Sep 25, 2017 — 12:56
— Update: Sep. 25 2017 — 14:09
Sep 25, 2017 — 12:56
— Update: Sep. 25 2017 — 14:09
Christian Mang / Reuters

Germany went to the polls on Sunday to elect their next chancellor and members of parliament, in a ballot which saw a surge in support for the right-wing AfD party.

German Chancellor Angela Merkel’s conservative bloc won the election by slightly over 33 percent, with turnout estimated at three-quarters of Germany’s 82-million population.

Russian senator Alexei Pushkov attributed the ruling bloc’s smallest share of the vote since the 1940s to “a syndrome of fatigue with Merkel.”

He pointed to her open-door refugee policy in explaining the anti-immigration Alternative for Germany’s (AfD) unexpected third-place finish with 13 percent of the vote.

Here’s how Russian official figures reacted:


— Konstantin Kosachev, chairman of the Federation Council’s foreign affairs committee:

“I wonder why the ‘imminent Russian interference’ in the German elections thesis, which was actively promoted by Berlin and other Western capitals during the first stage of the campaign, completely disappeared from the screens in the last couple of months?”

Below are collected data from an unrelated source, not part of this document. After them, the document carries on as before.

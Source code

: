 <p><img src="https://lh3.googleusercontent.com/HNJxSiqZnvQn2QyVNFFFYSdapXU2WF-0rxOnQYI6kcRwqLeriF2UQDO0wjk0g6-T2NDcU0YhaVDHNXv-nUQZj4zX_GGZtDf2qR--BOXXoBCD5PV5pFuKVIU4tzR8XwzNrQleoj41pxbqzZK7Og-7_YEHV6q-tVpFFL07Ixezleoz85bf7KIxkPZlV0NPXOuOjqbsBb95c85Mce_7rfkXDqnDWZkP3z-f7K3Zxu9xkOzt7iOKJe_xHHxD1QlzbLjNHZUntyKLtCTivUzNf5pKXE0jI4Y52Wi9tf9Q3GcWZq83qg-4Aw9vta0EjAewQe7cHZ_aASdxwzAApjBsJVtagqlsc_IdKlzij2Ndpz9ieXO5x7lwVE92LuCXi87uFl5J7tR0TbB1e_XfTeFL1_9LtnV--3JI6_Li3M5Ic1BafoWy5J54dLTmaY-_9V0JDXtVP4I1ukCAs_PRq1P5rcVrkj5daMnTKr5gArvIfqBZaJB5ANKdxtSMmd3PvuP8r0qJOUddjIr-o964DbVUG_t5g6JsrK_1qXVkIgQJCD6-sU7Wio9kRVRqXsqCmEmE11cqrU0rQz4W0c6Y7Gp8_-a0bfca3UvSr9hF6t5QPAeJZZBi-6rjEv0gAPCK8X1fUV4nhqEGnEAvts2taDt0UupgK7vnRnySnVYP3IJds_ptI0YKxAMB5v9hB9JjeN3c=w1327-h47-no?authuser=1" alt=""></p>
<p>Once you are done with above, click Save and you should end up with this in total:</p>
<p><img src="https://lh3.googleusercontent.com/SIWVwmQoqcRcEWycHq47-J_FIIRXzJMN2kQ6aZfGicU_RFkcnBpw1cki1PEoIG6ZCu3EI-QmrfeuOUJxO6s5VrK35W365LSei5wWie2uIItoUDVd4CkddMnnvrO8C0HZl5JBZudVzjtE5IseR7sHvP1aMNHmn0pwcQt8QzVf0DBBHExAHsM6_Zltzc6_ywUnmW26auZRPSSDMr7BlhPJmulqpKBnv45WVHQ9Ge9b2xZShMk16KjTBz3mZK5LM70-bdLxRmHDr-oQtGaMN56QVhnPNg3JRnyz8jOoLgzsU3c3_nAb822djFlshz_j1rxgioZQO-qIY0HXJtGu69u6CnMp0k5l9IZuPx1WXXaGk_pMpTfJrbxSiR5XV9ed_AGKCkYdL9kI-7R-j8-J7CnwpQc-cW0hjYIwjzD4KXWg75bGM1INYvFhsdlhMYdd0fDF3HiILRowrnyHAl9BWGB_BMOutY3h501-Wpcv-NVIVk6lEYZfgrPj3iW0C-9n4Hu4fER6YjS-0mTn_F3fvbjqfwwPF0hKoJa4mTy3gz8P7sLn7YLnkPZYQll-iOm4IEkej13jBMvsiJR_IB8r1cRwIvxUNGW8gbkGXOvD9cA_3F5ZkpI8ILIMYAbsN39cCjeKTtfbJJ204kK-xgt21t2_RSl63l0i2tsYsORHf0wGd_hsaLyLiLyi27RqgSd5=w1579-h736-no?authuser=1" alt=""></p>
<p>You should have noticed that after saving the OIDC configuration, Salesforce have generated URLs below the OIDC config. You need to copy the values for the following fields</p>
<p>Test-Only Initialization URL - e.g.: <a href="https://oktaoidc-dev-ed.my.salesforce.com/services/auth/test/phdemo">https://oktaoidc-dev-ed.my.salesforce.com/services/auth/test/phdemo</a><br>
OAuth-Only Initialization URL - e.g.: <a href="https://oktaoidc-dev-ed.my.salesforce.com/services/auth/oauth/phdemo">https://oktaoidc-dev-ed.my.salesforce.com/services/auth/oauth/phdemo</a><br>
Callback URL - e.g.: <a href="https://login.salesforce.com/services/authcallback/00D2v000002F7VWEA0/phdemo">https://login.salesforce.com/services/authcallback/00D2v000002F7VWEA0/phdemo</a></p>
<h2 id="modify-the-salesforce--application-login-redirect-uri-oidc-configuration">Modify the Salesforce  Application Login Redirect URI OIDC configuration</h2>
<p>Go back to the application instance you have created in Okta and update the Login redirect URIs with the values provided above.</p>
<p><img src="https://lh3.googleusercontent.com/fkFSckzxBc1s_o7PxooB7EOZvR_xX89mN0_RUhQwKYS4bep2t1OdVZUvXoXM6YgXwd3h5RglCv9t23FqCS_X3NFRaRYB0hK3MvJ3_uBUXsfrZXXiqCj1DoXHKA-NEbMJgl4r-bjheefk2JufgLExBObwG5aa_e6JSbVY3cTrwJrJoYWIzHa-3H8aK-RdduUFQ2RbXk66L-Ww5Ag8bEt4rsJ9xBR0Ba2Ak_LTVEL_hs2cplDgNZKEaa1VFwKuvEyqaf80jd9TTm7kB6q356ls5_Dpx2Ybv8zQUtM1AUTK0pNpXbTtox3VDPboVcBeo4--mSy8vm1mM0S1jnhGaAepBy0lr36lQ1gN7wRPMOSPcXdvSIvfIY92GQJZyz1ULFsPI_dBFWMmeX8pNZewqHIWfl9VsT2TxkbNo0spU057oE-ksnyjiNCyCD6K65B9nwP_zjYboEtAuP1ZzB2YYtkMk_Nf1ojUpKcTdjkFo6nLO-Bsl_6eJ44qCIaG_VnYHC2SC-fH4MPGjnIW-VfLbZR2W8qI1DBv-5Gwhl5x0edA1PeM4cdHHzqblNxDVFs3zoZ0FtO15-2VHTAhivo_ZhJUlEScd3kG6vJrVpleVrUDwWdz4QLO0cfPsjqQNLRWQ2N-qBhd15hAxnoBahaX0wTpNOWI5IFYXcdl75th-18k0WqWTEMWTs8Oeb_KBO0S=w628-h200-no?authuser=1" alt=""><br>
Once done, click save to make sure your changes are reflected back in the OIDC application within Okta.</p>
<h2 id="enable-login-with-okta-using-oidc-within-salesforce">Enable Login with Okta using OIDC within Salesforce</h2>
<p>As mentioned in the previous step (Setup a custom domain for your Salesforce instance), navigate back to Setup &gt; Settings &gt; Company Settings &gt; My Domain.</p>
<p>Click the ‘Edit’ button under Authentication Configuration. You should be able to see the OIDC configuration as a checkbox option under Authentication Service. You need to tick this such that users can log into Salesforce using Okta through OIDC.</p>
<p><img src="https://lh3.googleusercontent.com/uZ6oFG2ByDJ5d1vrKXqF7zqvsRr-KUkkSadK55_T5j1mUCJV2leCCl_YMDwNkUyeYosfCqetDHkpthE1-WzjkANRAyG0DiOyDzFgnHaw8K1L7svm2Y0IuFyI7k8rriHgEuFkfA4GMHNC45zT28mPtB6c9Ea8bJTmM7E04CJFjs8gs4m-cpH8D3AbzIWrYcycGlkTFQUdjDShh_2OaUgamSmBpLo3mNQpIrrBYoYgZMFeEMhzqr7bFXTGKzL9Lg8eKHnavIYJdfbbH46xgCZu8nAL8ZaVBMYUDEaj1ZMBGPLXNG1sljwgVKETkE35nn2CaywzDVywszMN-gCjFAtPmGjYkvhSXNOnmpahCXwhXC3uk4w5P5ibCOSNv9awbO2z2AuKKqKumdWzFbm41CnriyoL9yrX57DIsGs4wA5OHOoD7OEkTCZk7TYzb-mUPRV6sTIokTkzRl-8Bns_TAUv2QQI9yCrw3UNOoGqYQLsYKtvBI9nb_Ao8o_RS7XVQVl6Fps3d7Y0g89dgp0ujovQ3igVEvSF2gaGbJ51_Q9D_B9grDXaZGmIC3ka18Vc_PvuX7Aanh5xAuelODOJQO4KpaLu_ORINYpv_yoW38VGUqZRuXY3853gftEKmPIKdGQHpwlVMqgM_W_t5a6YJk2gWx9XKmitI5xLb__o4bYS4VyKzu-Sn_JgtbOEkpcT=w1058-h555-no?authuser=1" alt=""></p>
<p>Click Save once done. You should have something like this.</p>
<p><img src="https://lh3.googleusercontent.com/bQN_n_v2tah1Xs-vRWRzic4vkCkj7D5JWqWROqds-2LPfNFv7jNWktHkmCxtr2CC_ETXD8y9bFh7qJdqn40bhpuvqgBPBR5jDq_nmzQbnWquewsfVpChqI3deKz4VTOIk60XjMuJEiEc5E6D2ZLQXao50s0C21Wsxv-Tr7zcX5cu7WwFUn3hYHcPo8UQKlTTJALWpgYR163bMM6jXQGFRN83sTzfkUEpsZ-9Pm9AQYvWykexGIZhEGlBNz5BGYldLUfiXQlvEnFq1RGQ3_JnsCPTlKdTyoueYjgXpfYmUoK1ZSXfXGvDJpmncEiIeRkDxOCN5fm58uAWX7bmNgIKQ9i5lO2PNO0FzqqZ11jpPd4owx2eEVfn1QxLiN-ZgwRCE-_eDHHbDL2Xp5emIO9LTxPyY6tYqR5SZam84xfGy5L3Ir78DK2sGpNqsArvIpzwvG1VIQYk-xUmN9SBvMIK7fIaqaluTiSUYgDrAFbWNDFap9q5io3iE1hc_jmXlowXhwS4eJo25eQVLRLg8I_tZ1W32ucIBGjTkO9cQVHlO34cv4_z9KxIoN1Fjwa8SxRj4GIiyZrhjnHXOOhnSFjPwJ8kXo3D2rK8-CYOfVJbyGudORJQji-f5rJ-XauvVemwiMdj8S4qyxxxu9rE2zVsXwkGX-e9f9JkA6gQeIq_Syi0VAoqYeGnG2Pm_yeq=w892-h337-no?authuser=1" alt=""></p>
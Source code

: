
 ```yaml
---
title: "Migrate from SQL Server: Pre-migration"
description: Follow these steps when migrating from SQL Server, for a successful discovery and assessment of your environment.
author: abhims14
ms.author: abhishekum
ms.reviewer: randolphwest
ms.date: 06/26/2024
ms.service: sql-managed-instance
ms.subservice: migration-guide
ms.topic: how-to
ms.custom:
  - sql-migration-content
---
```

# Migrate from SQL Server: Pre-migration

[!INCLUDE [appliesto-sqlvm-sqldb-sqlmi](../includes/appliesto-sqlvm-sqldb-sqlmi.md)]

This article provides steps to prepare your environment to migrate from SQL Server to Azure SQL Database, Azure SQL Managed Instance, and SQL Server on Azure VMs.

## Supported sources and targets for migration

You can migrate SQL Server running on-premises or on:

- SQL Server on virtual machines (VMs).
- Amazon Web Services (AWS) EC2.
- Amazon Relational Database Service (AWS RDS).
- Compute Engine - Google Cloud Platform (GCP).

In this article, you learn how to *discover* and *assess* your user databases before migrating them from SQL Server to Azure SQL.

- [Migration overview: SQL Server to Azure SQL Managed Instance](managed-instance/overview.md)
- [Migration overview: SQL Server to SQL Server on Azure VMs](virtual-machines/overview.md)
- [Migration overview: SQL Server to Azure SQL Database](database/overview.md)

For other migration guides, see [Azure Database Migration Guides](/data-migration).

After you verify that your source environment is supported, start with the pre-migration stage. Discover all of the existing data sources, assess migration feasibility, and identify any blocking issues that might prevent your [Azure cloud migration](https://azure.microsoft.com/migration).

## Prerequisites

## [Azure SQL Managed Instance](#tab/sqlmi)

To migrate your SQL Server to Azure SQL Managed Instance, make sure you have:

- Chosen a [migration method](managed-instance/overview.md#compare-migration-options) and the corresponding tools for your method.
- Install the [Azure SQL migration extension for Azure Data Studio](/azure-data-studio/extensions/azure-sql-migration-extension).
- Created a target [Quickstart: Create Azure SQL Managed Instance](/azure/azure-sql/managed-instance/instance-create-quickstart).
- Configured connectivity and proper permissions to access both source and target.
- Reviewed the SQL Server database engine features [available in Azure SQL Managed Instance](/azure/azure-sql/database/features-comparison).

‘The ‘Russians are coming’ only occurs in two cases: either when nothing worked at all, or when it’s unclear what will happen and you need to intimidate the naive public."


— Leonid Slutsky, chairman of the State Duma’s International Affairs Committee

“The preliminary results of the German elections reflect the general crisis in all of Europe related to both the socioeconomic situation and migration.”

“There is a search for a new idea that can help restore the Europeans’ freedom of choice and independence from the policies of the big brother overseas.”


— Vasily Likhachyov, Central Election Commission member and ex-Duma deputy

“The Russian-speaking population of approximately 5 million people is a big serious political force.”

“They named their preferences, especially those who are in the middle in terms of residence in Germany: they supported the new ‘Alternative for Germany’ party.”


— Mikhail Khodorkovsky, former Yukos CEO and activist

“In my opinion, the Kremlin (or Lubyanka) actively helps AfD (extreme right). On the other end, we will be dealt another blow to Russian interests. Maybe we shouldn’t step on the same rake the second time?”


— Alexei Kudrin, former Finance Minister

“Populism lost to common sense in the German election. It would be good if the new coalition’s policy toward Russia was also pragmatic.”


— Dmitry Trenin, director of the Carnegie Moscow Center think tank

“No reports of Russian meddling in the German elections creates a favorable atmosphere for fresh attempts to improve bilateral relations.”


— Vladimir Milov, former deputy Energy Minister

“AfD members gained 5 mandates in single-member constituencies, in other words this is a shell of a party like UKIP. And against the backdrop of the largest migrant crisis, 12.6 percent is a not a super-sensational result, to put it mildly.”